*** Exercise inputs ***

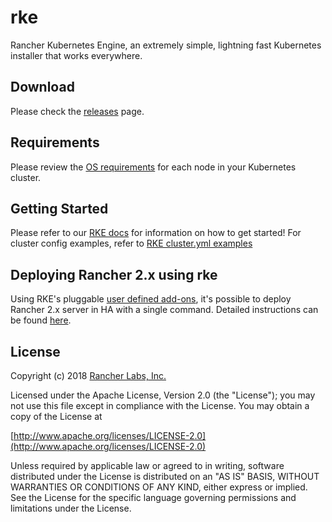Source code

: # rke

Rancher Kubernetes Engine, an extremely simple, lightning fast Kubernetes installer that works everywhere.

## Download

Please check the [releases](https://github.com/rancher/rke/releases/) page.

## Requirements

Please review the [OS requirements](https://rancher.com/docs/rke/v0.1.x/en/installation/os/) for each node in your Kubernetes cluster.

## Getting Started

Please refer to our [RKE docs](http://rancher.com/docs/rke/v0.1.x/en/) for information on how to get started!
For cluster config examples, refer to [RKE cluster.yml examples](https://rancher.com/docs/rke/v0.1.x/en/config-options/example-yamls/)

## Deploying Rancher 2.x using rke

Using RKE's pluggable [user defined add-ons](https://rancher.com/docs/rke/v0.1.x/en/config-options/add-ons/user-defined-add-ons/), it's possible to deploy Rancher 2.x server in HA with a single command. Detailed instructions can be found [here](https://rancher.com/docs/rancher/v2.x/en/installation/ha-server-install/).

## License

Copyright (c) 2018 [Rancher Labs, Inc.](http://rancher.com)

Licensed under the Apache License, Version 2.0 (the "License");
you may not use this file except in compliance with the License.
You may obtain a copy of the License at

[http://www.apache.org/licenses/LICENSE-2.0](http://www.apache.org/licenses/LICENSE-2.0)

Unless required by applicable law or agreed to in writing, software
distributed under the License is distributed on an "AS IS" BASIS,
WITHOUT WARRANTIES OR CONDITIONS OF ANY KIND, either express or implied.
See the License for the specific language governing permissions and
limitations under the License.
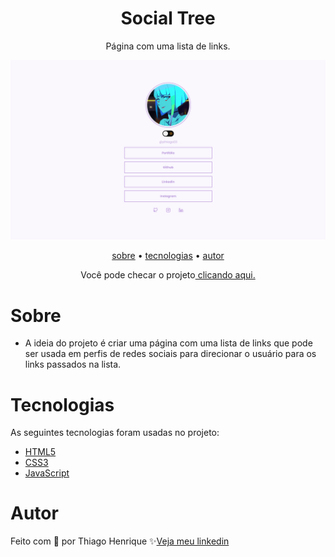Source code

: 
<h1 align="center"> Social Tree </h1>

<p align="center"> Página com uma lista de links.</p>
<!--https://user-images.githubusercontent.com/-->

![Project Image](./images/Social%20tree.png)


<p align="center">
    <a href="#sobre">sobre</a> •
    <a href="#tecnologias">tecnologias</a> •
    <a href="#autor">autor</a> 
</p>



<p align="center">Você pode checar o projeto<a href="https://ythiago03-links.netlify.app/"> clicando aqui.</a></p>

# Sobre

- A ideia do projeto é criar uma página com uma lista de links que pode ser usada em perfis de redes sociais para direcionar o usuário para os links passados na lista.
 
# Tecnologias

As seguintes tecnologias foram usadas no projeto:

- <a href="https://developer.mozilla.org/pt-BR/docs/Web/HTML">HTML5</a>
- <a href="https://developer.mozilla.org/pt-BR/docs/Web/CSS">CSS3</a>
- <a href="https://developer.mozilla.org/pt-BR/docs/Web/JavaScript">JavaScript</a>

# Autor

Feito com 💜 por Thiago Henrique ✨<a href="https://www.linkedin.com/in/thiago-fid%C3%AAncio-a24578224/">Veja meu linkedin</a>
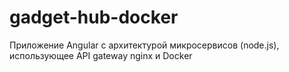 # gadget-hub-docker
Приложение Angular с архитектурой микросервисов (node.js), использующее API gateway nginx и Docker 
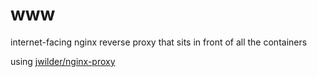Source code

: # www
internet-facing nginx reverse proxy that sits in front of all the containers

using [jwilder/nginx-proxy](https://hub.docker.com/r/jwilder/nginx-proxy)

*** End of Exercise inputs ***

• [Task instructions] Write the data out again exactly, but without its images.

• [Reply to the exercise]
Source code

: # rke

Rancher Kubernetes Engine, an extremely simple, lightning fast Kubernetes installer that works everywhere.

## Download

Please check the [releases](https://github.com/rancher/rke/releases/) page.

## Requirements

Please review the [OS requirements](https://rancher.com/docs/rke/v0.1.x/en/installation/os/) for each node in your Kubernetes cluster.

## Getting Started

Please refer to our [RKE docs](http://rancher.com/docs/rke/v0.1.x/en/) for information on how to get started!
For cluster config examples, refer to [RKE cluster.yml examples](https://rancher.com/docs/rke/v0.1.x/en/config-options/example-yamls/)

## Deploying Rancher 2.x using rke

Using RKE's pluggable [user defined add-ons](https://rancher.com/docs/rke/v0.1.x/en/config-options/add-ons/user-defined-add-ons/), it's possible to deploy Rancher 2.x server in HA with a single command. Detailed instructions can be found [here](https://rancher.com/docs/rancher/v2.x/en/installation/ha-server-install/).

## License

Copyright (c) 2018 [Rancher Labs, Inc.](http://rancher.com)

Licensed under the Apache License, Version 2.0 (the "License");
you may not use this file except in compliance with the License.
You may obtain a copy of the License at

[http://www.apache.org/licenses/LICENSE-2.0](http://www.apache.org/licenses/LICENSE-2.0)

Unless required by applicable law or agreed to in writing, software
distributed under the License is distributed on an "AS IS" BASIS,
WITHOUT WARRANTIES OR CONDITIONS OF ANY KIND, either express or implied.
See the License for the specific language governing permissions and
limitations under the License.
Source code

: 
<h1 align="center"> Social Tree </h1>

<p align="center"> Página com uma lista de links.</p>
<!--https://user-images.githubusercontent.com/-->

![Project Image](./images/Social%20tree.png)


<p align="center">
    <a href="#sobre">sobre</a> •
    <a href="#tecnologias">tecnologias</a> •
    <a href="#autor">autor</a> 
</p>



<p align="center">Você pode checar o projeto<a href="https://ythiago03-links.netlify.app/"> clicando aqui.</a></p>

# Sobre

- A ideia do projeto é criar uma página com uma lista de links que pode ser usada em perfis de redes sociais para direcionar o usuário para os links passados na lista.
 
# Tecnologias

As seguintes tecnologias foram usadas no projeto:

- <a href="https://developer.mozilla.org/pt-BR/docs/Web/HTML">HTML5</a>
- <a href="https://developer.mozilla.org/pt-BR/docs/Web/CSS">CSS3</a>
- <a href="https://developer.mozilla.org/pt-BR/docs/Web/JavaScript">JavaScript</a>

# Autor

Feito com 💜 por Thiago Henrique ✨<a href="https://www.linkedin.com/in/thiago-fid%C3%AAncio-a24578224/">Veja meu linkedin</a>
 # gadget-hub-docker
Приложение Angular с архитектурой микросервисов (node.js), использующее API gateway nginx и Docker 
Source code

: # www
internet-facing nginx reverse proxy that sits in front of all the containers

using [jwilder/nginx-proxy](https://hub.docker.com/r/jwilder/nginx-proxy)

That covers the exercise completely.